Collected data
"""

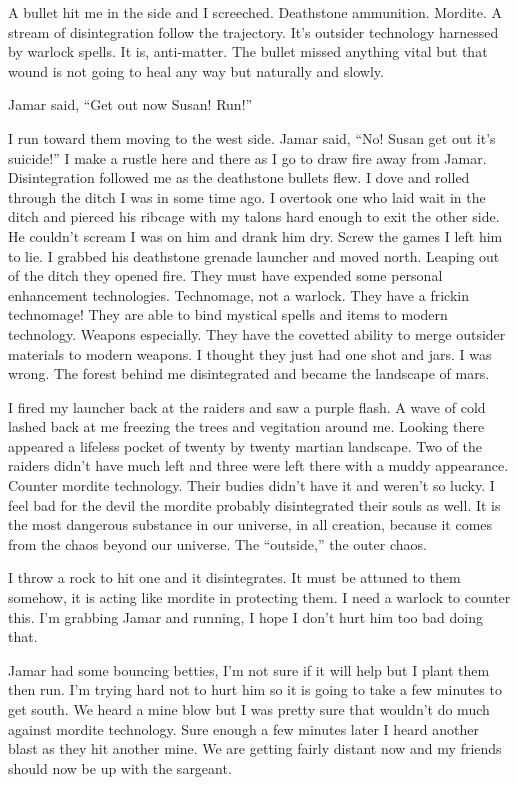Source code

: A bullet hit me in the side and I screeched. Deathstone ammunition. Mordite. A stream of disintegration follow the trajectory. It's outsider technology harnessed by warlock spells. It is, anti-matter. The bullet missed anything vital but that wound is not going to heal any way but naturally and slowly.

Jamar said, ``Get out now Susan! Run!''

I run toward them moving to the west side. Jamar said, ``No! Susan get out it's suicide!'' I make a rustle here and there as I go to draw fire away from Jamar. Disintegration followed me as the deathstone bullets flew. I dove and rolled through the ditch I was in some time ago. I overtook one who laid wait in the ditch and pierced his ribcage with my talons hard enough to exit the other side. He couldn't scream I was on him and drank him dry. Screw the games I left him to lie. I grabbed his deathstone grenade launcher and moved north. Leaping out of the ditch they opened fire. They must have expended some personal enhancement technologies. Technomage, not a warlock. They have a frickin technomage! They are able to bind mystical spells and items to modern technology. Weapons especially. They have the covetted ability to merge outsider materials to modern weapons. I thought they just had one shot and jars. I was wrong. The forest behind me disintegrated and became the landscape of mars.

I fired my launcher back at the raiders and saw a purple flash. A wave of cold lashed back at me freezing the trees and vegitation around me. Looking there appeared a lifeless pocket of twenty by twenty martian landscape. Two of the raiders didn't have much left and three were left there with a muddy appearance. Counter mordite technology. Their budies didn't have it and weren't so lucky. I feel bad for the devil the mordite probably disintegrated their souls as well. It is the most dangerous substance in our universe, in all creation, because it comes from the chaos beyond our universe. The ``outside,'' the outer chaos.

I throw a rock to hit one and it disintegrates. It must be attuned to them somehow, it is acting like mordite in protecting them. I need a warlock to counter this. I'm grabbing Jamar and running, I hope I don't hurt him too bad doing that.

Jamar had some bouncing betties, I'm not sure if it will help but I plant them then run. I'm trying hard not to hurt him so it is going to take a few minutes to get south. We heard a mine blow but I was pretty sure that wouldn't do much against mordite technology. Sure enough a few minutes later I heard another blast as they hit another mine. We are getting fairly distant now and my friends should now be up with the sargeant.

"""

**EXERCISE GOAL:** Restate exactly, please, only the lines between the start of the data and the line containing "now Susan! Run!''", both ends included, skipping the pictures.

**REPLY TO THE TASK:**
Source code

: A bullet hit me in the side and I screeched. Deathstone ammunition. Mordite. A stream of disintegration follow the trajectory. It's outsider technology harnessed by warlock spells. It is, anti-matter. The bullet missed anything vital but that wound is not going to heal any way but naturally and slowly.

Jamar said, ``Get out now Susan! Run!''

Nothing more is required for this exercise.